Un Argentin au Paraguay


Né Argentin d'une mère d'origine paraguayenne, l'attaquant de Dortmund a finalement opté pour la fibre maternelle. La faute à Diego Maradona, qui n'a jamais appelé le joueur de 25 ans en dépit d'incessants appels du pied ; « J'adorerais jouer pour l'Argentine, mais il y a un intérêt du Paraguay et je dois y réfléchir » . La réflexion était vite vue. Messi, Tevez, Agüero, Palermo, Higuain, Lisandro, Milito... Ça faisait trop de monde à griller sur la dernière ligne droite. Lucas se devait de trouver une porte dérobée. Cette sortie de luxe s'appelle le Paraguay. Une fois le passeport national en poche, il n'y avait plus qu'à se faire remarquer du sélectionneur national. Pré-convoqué en mai, Barrios profite de ses deux premières sélections pour planter deux pions. Une belle entrée en matière. Au moment de la liste des 23, Geraldo Martino n'hésite pas un instant. Lucas sera du voyage africain. Il faut dire que son attaquant phare Salvador Cabanas –blessé par une balle en pleine face en janvier dernier– est forfait pour l'Afrique du Sud. L'attaque paraguayenne est donc orpheline de son meilleur buteur. Le reste ? Deux snipers plutôt doués : Oscar Cardozo (une armoire d'1m93) et le petit Nelson Valdez (Dortmund). Et l'homme de verre Roque Santa Cruz. Un peu maigre pour bien figurer dans le groupe F en compagnie de l'Italie, la Slovaquie et la Nouvelle-Zélande. Il faut innover. Et vite.

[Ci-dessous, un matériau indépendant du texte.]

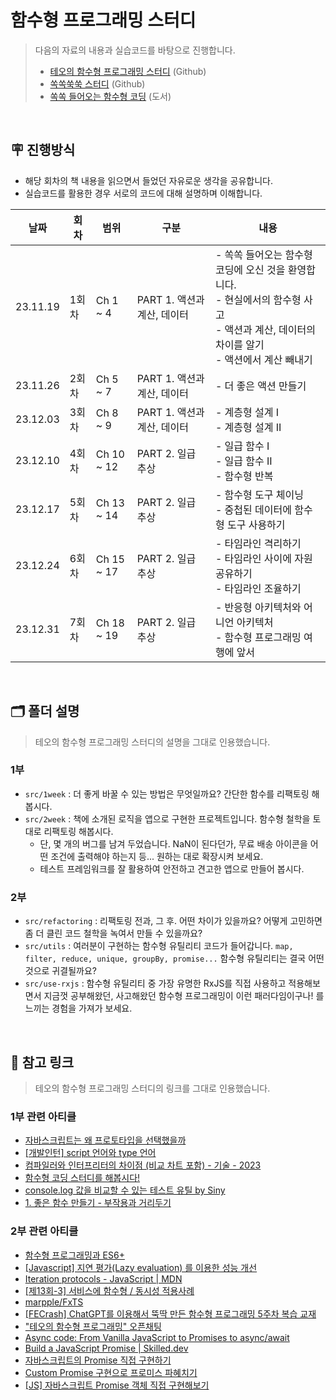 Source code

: # 함수형 프로그래밍 스터디

> 다음의 자료의 내용과 실습코드를 바탕으로 진행합니다.
> - [테오의 함수형 프로그래밍 스터디](https://github.com/pagers-org/FunctionalProgramming) (Github)
> - [쏙쏙쑥쑥 스터디](https://github.com/function-and-mountain/functional-coding-nutshell) (Github)
> - [쏙쏙 들어오는 함수형 코딩](https://www.yes24.com/Product/Goods/108748841) (도서)

<br />

## 🪧 진행방식

- 해당 회차의 책 내용을 읽으면서 들었던 자유로운 생각을 공유합니다.
- 실습코드를 활용한 경우 서로의 코드에 대해 설명하며 이해합니다.

|날짜|회차|범위|구분|내용|
|---|------|---|---|---|
|23.11.19|1회차|Ch 1 ~ 4|PART 1. 액션과 계산, 데이터|- 쏙쏙 들어오는 함수형 코딩에 오신 것을 환영합니다.<br />- 현실에서의 함수형 사고<br/>- 액션과 계산, 데이터의 차이를 알기<br />- 액션에서 계산 빼내기|
|23.11.26|2회차|Ch 5 ~ 7|PART 1. 액션과 계산, 데이터|- 더 좋은 액션 만들기|
|23.12.03|3회차|Ch 8 ~ 9|PART 1. 액션과 계산, 데이터|- 계층형 설계 I<br />- 계층형 설계 II|
|23.12.10|4회차|Ch 10 ~ 12|PART 2. 일급 추상|- 일급 함수 I<br />- 일급 함수 II<br />- 함수형 반복|
|23.12.17|5회차|Ch 13 ~ 14|PART 2. 일급 추상|- 함수형 도구 체이닝<br />- 중첩된 데이터에 함수형 도구 사용하기|
|23.12.24|6회차|Ch 15 ~ 17|PART 2. 일급 추상|- 타임라인 격리하기<br />- 타임라인 사이에 자원 공유하기<br />- 타임라인 조율하기|
|23.12.31|7회차|Ch 18 ~ 19|PART 2. 일급 추상|- 반응형 아키텍처와 어니언 아키텍처<br />- 함수형 프로그래밍 여행에 앞서|

<br />

## 🗂️ 폴더 설명

> 테오의 함수형 프로그래밍 스터디의 설명을 그대로 인용했습니다.

### 1부
- `src/1week` : 더 좋게 바꿀 수 있는 방법은 무엇일까요? 간단한 함수를 리팩토링 해봅시다.
- `src/2week` : 책에 소개된 로직을 앱으로 구현한 프로젝트입니다. 함수형 철학을 토대로 리팩토링 해봅시다.
  - 단, 몇 개의 버그를 남겨 두었습니다. NaN이 된다던가, 무료 배송 아이콘을 어떤 조건에 출력해야 하는지 등... 원하는 대로 확장시켜 보세요.
  - 테스트 프레임워크를 잘 활용하여 안전하고 견고한 앱으로 만들어 봅시다.

### 2부
- `src/refactoring` : 리팩토링 전과, 그 후. 어떤 차이가 있을까요? 어떻게 고민하면 좀 더 클린 코드 철학을 녹여서 만들 수 있을까요?
- `src/utils` : 여러분이 구현하는 함수형 유틸리티 코드가 들어갑니다. `map, filter, reduce, unique, groupBy, promise...` 함수형 유틸리티는 결국 어떤 것으로 귀결될까요?
- `src/use-rxjs` : 함수형 유틸리티 중 가장 유명한 RxJS를 직접 사용하고 적용해보면서 지금껏 공부해왔던, 사고해왔던 함수형 프로그래밍이 이런 패러다임이구나! 를 느끼는 경험을 가져가 보세요.

<br />

## 🔗 참고 링크
> 테오의 함수형 프로그래밍 스터디의 링크를 그대로 인용했습니다.

### 1부 관련 아티클
- [자바스크립트는 왜 프로토타입을 선택했을까](https://medium.com/@limsungmook/%EC%9E%90%EB%B0%94%EC%8A%A4%ED%81%AC%EB%A6%BD%ED%8A%B8%EB%8A%94-%EC%99%9C-%ED%94%84%EB%A1%9C%ED%86%A0%ED%83%80%EC%9E%85%EC%9D%84-%EC%84%A0%ED%83%9D%ED%96%88%EC%9D%84%EA%B9%8C-997f985adb42)
- [[개발인턴] script 언어와 type 언어](https://blog.barogo.io/%EA%B0%9C%EB%B0%9C%EC%9D%B8%ED%84%B4-script-%EC%96%B8%EC%96%B4%EC%99%80-type%EC%96%B8%EC%96%B4-96e037b35de0)
- [컴파일러와 인터프리터의 차이점 (비교 차트 포함) - 기술 - 2023](https://ko.surveillancepackages.com/difference-between-compiler-and-interpreter-2a62)
- [함수형 코딩 스터디를 해봅시다!](https://velog.io/@teo/functional-programming-study)
- [console.log 값을 비교할 수 있는 테스트 유틸 by Siny](https://github.com/solmin0302/FunctionalProgramming/pull/2/files#diff-b393fca7fe777ecd1f46de50b82777ae2402dc20a609c6ad4afe7744f8e350d2)
- [1. 좋은 함수 만들기 - 부작용과 거리두기](https://jojoldu.tistory.com/697)

### 2부 관련 아티클
- [함수형 프로그래밍과 ES6+](https://www.youtube.com/watch?v=4sO0aWTd3yc)
- [[Javascript] 지연 평가(Lazy evaluation) 를 이용한 성능 개선](https://armadillo-dev.github.io/javascript/whit-is-lazy-evaluation/)
- [Iteration protocols - JavaScript | MDN](https://developer.mozilla.org/ko/docs/Web/JavaScript/Reference/Iteration_protocols)
- [[제13회-3] 서비스에 함수형 / 동시성 적용사례](https://youtu.be/Y8d5P9M51xs)
- [marpple/FxTS](https://github.com/marpple/FxTS)
- [[FECrash] ChatGPT를 이용해서 뚝딱 만든 함수형 프로그래밍 5주차 복습 교재](https://velog.io/@teo/FECrash-ChatGPT%EB%A5%BC-%EC%9D%B4%EC%9A%A9%ED%95%B4%EC%84%[…]%B0%8D-5%EC%A3%BC%EC%B0%A8-%EB%B3%B5%EC%8A%B5-%EA%B5%90%EC%9E%AC)
- ["테오의 함수형 프로그래밍" 오픈채팅](https://open.kakao.com/o/gtb5620e)
- [Async code: From Vanilla JavaScript to Promises to async/await](https://medium.com/@linlinghao/async-code-from-vanilla-javascript-to-promises-to-async-await-fc440d9818dd)
- [Build a JavaScript Promise | Skilled.dev](https://skilled.dev/course/build-a-javascript-promise)
- [자바스크립트의 Promise 직접 구현하기](https://blog.hyunmin.dev/14)
- [Custom Promise 구현으로 프로미스 파혜치기](https://p-iknow.netlify.app/js/custom-promise)
- [[JS] 자바스크립트 Promise 객체 직접 구현해보기](https://velog.io/@turtle601/JS-%EC%9E%90%EB%B0%94%EC%8A%A4%ED%81%AC%EB%A6%BD%ED%8A%B8-Promise-%EA%B0%9D%EC%B2%B4-%EC%A7%81%EC%A0%91-%EA%B5%AC%ED%98%84%ED%95%B4%EB%B3%B4%EA%B8%B0)
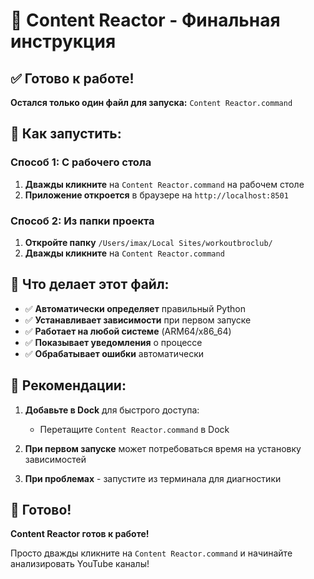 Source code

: # 🎉 Content Reactor - Финальная инструкция

## ✅ Готово к работе!

**Остался только один файл для запуска:** `Content Reactor.command`

## 🚀 Как запустить:

### Способ 1: С рабочего стола
1. **Дважды кликните** на `Content Reactor.command` на рабочем столе
2. **Приложение откроется** в браузере на `http://localhost:8501`

### Способ 2: Из папки проекта
1. **Откройте папку** `/Users/imax/Local Sites/workoutbroclub/`
2. **Дважды кликните** на `Content Reactor.command`

## 🔧 Что делает этот файл:

- ✅ **Автоматически определяет** правильный Python
- ✅ **Устанавливает зависимости** при первом запуске
- ✅ **Работает на любой системе** (ARM64/x86_64)
- ✅ **Показывает уведомления** о процессе
- ✅ **Обрабатывает ошибки** автоматически

## 🎯 Рекомендации:

1. **Добавьте в Dock** для быстрого доступа:
   - Перетащите `Content Reactor.command` в Dock
   
2. **При первом запуске** может потребоваться время на установку зависимостей

3. **При проблемах** - запустите из терминала для диагностики

## 🎊 Готово!

**Content Reactor готов к работе!** 

Просто дважды кликните на `Content Reactor.command` и начинайте анализировать YouTube каналы!







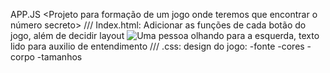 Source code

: APP.JS <Projeto para formação de um jogo onde teremos que encontrar o número secreto> ///
Index.html: Adicionar as funções de cada botão do jogo, além de decidir layout <img src="./img/ia.png" alt="Uma pessoa olhando para a esquerda" class="container__imagem-pessoa" />, texto lido para auxilio de entendimento <script src="https://code.responsivevoice.org/responsivevoice.js"></script> /// 
.css: design do jogo:
-fonte
-cores
-corpo
-tamanhos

Mieux qu'Amoroso, Koller et Frei...


Valdez indéboulonnable en attaque, il manque un parfait remplaçant à Cabanas au sein du 11 de Martino. Un miracle plus tard, le duo d'attaque est là : Barrios-Valdez. Idéal comme un bout de papier naturalisant un Argentin en enfant du pays. Le hasard étant souvent bien fait, Barrios s'éclate à la pointe de l'attaque du BVB. Club d'un certain Nelson Valdez. Une complémentarité en moins à bosser pour le bizut. Même si l'éclosion de Barrios à Dortmund a poussé sur le banc son compatriote, les deux gars se connaissent bien. D'autant que la première saison européenne de la “Larve” est plus que brillante. 33 matches en Bundesliga, 19 buts. Le meilleur résultat pour un puceau au club. Il efface ainsi les Amoroso (18 buts), Frei (16) ou autre Koller (11) qui avaient pourtant brillé lors de leur première saison outre-Rhin. Adroit, souvent à la limite du hors-jeu, Barrios peut dézinguer une défense à tout moment. Pourtant, son début de saison avec Dortmund a été hésitant. Mais le numéro 18 s'est vite mis en route au sein d'un club très friand des numéros 9 efficaces (Riedle, Chapuisat etc.). La première saison sur le Vieux Continent de la tige est un franc succès. Mais ne cherchez pas plus loin les raisons de l'éclosion de Barrios. Il s'agit en réalité d'un vulgaire pain paraguayen nommé Sopa Paraguaya (pour les gastronomes, c'est un mélange d'oignons, de farine de maïs, de gouda, parmesan et de maïs). Barrios a fait de ce met son aliment de base. Décidément, le lascar ne fait jamais rien au hasard. Vraiment.